__Activity__
The answer is the first line of the listing and every line after it through the one containing "- [Shell](#shell)", exact, with pictures removed.

__Data for review__
----------------

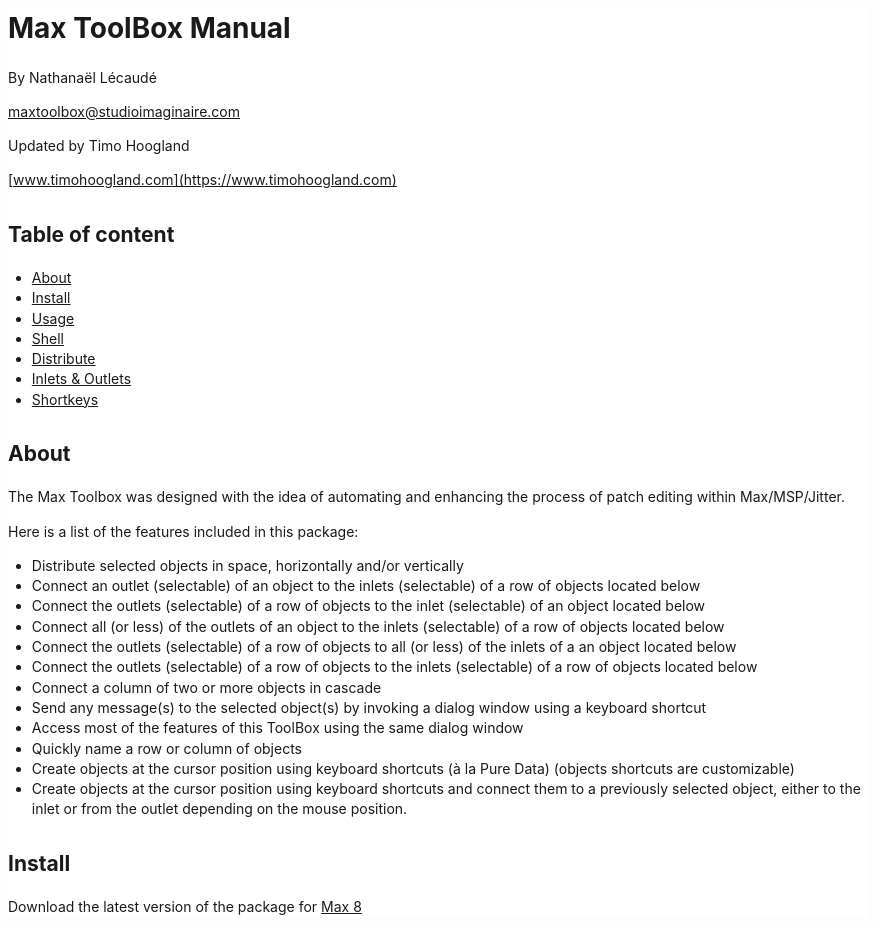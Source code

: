# Max ToolBox Manual

By Nathanaël Lécaudé

[maxtoolbox@studioimaginaire.com](mailto:maxtoolbox@studioimaginaire.com)

Updated by Timo Hoogland

[www.timohoogland.com](https://www.timohoogland.com)

## Table of content

- [About](#about)
- [Install](#install)
- [Usage](#usage)
- [Shell](#shell)
- [Distribute](#distribute)
- [Inlets & Outlets](#inlets--outlets)
- [Shortkeys](#shortkeys)

## About

The Max Toolbox was designed with the idea of automating and enhancing the process of patch editing within Max/MSP/Jitter. 

Here is a list of the features included in this package:

- Distribute selected objects in space, horizontally and/or vertically
- Connect an outlet (selectable) of an object to the inlets (selectable) of a row of objects located below
- Connect the outlets (selectable) of a row of objects to the inlet (selectable) of an object located below
- Connect all (or less) of the outlets of an object to the inlets (selectable) of a row of objects located below
- Connect the outlets (selectable) of a row of objects to all (or less) of the inlets of a an object located below
- Connect the outlets (selectable) of a row of objects to the inlets (selectable) of a row of objects located below
- Connect a column of two or more objects in cascade
- Send any message(s) to the selected object(s) by invoking a dialog window using a keyboard shortcut
- Access most of the features of this ToolBox using the same dialog window
- Quickly name a row or column of objects
- Create objects at the cursor position using keyboard shortcuts (à la Pure Data) (objects shortcuts are customizable)
- Create objects at the cursor position using keyboard shortcuts and connect them to a previously selected object, either to the inlet or from the outlet depending on the mouse position.

## Install

Download the latest version of the package for [Max 8](https://github.com/tmhglnd/maxtoolbox/archive/refs/heads/master.zip)
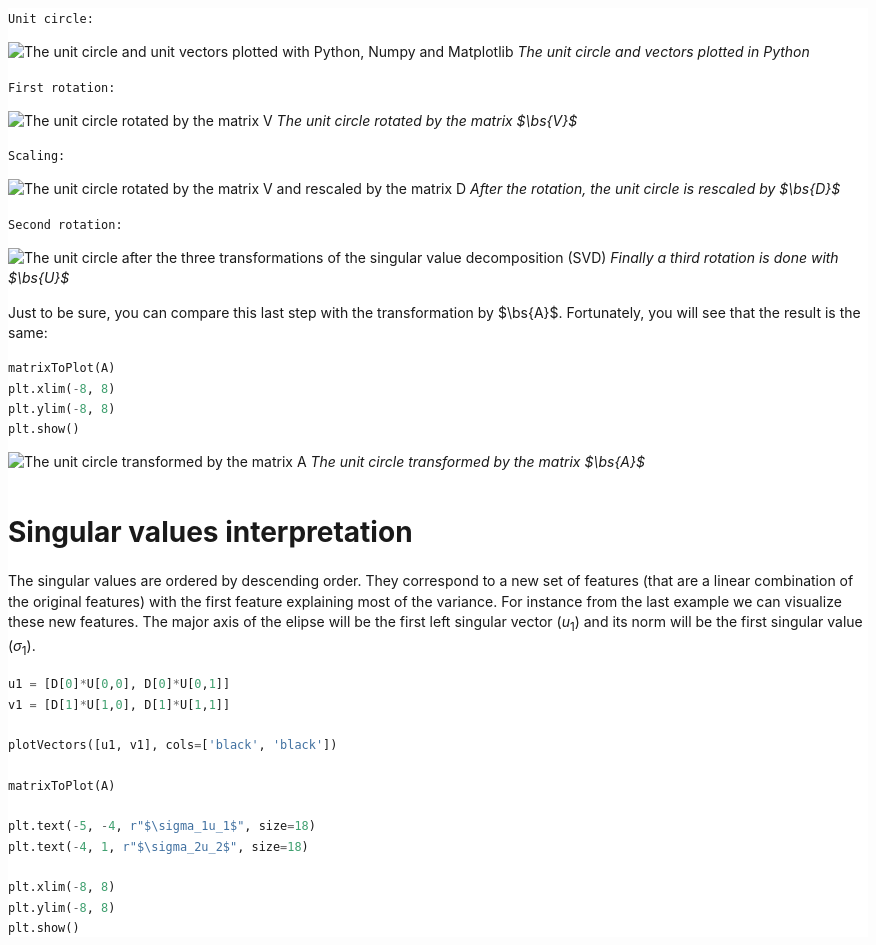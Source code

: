     Unit circle:



<img src="../../assets/images/2.8/unit-circle-vectors-python.png" width="300" alt="The unit circle and unit vectors plotted with Python, Numpy and Matplotlib" title="The unit vectors and circle">
<em>The unit circle and vectors plotted in Python</em>

    First rotation:


<img src="../../assets/images/2.8/unit-circle-rotation-python.png" width="300" alt="The unit circle rotated by the matrix V" title="The unit circle rotated by the matrix V">
<em>The unit circle rotated by the matrix $\bs{V}$</em>


    Scaling:


<img src="../../assets/images/2.8/unit-circle-rotation-rescaled-python.png" width="300" alt="The unit circle rotated by the matrix V and rescaled by the matrix D" title="The unit circle rotated by the matrix V and rescaled by the matrix D">
<em>After the rotation, the unit circle is rescaled by $\bs{D}$</em>

    Second rotation:


<img src="../../assets/images/2.8/unit-circle-singular-value-decompositon-transformation-python.png" width="300" alt="The unit circle after the three transformations of the singular value decomposition (SVD)" title="TThe unit circle after the three transformations of the singular value decomposition (SVD)">
<em>Finally a third rotation is done with $\bs{U}$</em>

Just to be sure, you can compare this last step with the transformation by $\bs{A}$. Fortunately, you will see that the result is the same:


```python
matrixToPlot(A)
plt.xlim(-8, 8)
plt.ylim(-8, 8)
plt.show()
```


<img src="../../assets/images/2.8/unit-circle-transformed-python.png" width="300" alt="The unit circle transformed by the matrix A" title="The unit circle transformed by the matrix A">
<em>The unit circle transformed by the matrix $\bs{A}$</em>

# Singular values interpretation

The singular values are ordered by descending order. They correspond to a new set of features (that are a linear combination of the original features) with the first feature explaining most of the variance. For instance from the last example we can visualize these new features. The major axis of the elipse will be the first left singular vector ($u_1$) and its norm will be the first singular value ($\sigma_1$).


```python
u1 = [D[0]*U[0,0], D[0]*U[0,1]]
v1 = [D[1]*U[1,0], D[1]*U[1,1]]

plotVectors([u1, v1], cols=['black', 'black'])

matrixToPlot(A)

plt.text(-5, -4, r"$\sigma_1u_1$", size=18)
plt.text(-4, 1, r"$\sigma_2u_2$", size=18)

plt.xlim(-8, 8)
plt.ylim(-8, 8)
plt.show()
```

----------------

__Solution for this problem__
Source code

:# Max ToolBox Manual

By Nathanaël Lécaudé

[maxtoolbox@studioimaginaire.com](mailto:maxtoolbox@studioimaginaire.com)

Updated by Timo Hoogland

[www.timohoogland.com](https://www.timohoogland.com)

## Table of content

- [About](#about)
- [Install](#install)
- [Usage](#usage)
- [Shell](#shell)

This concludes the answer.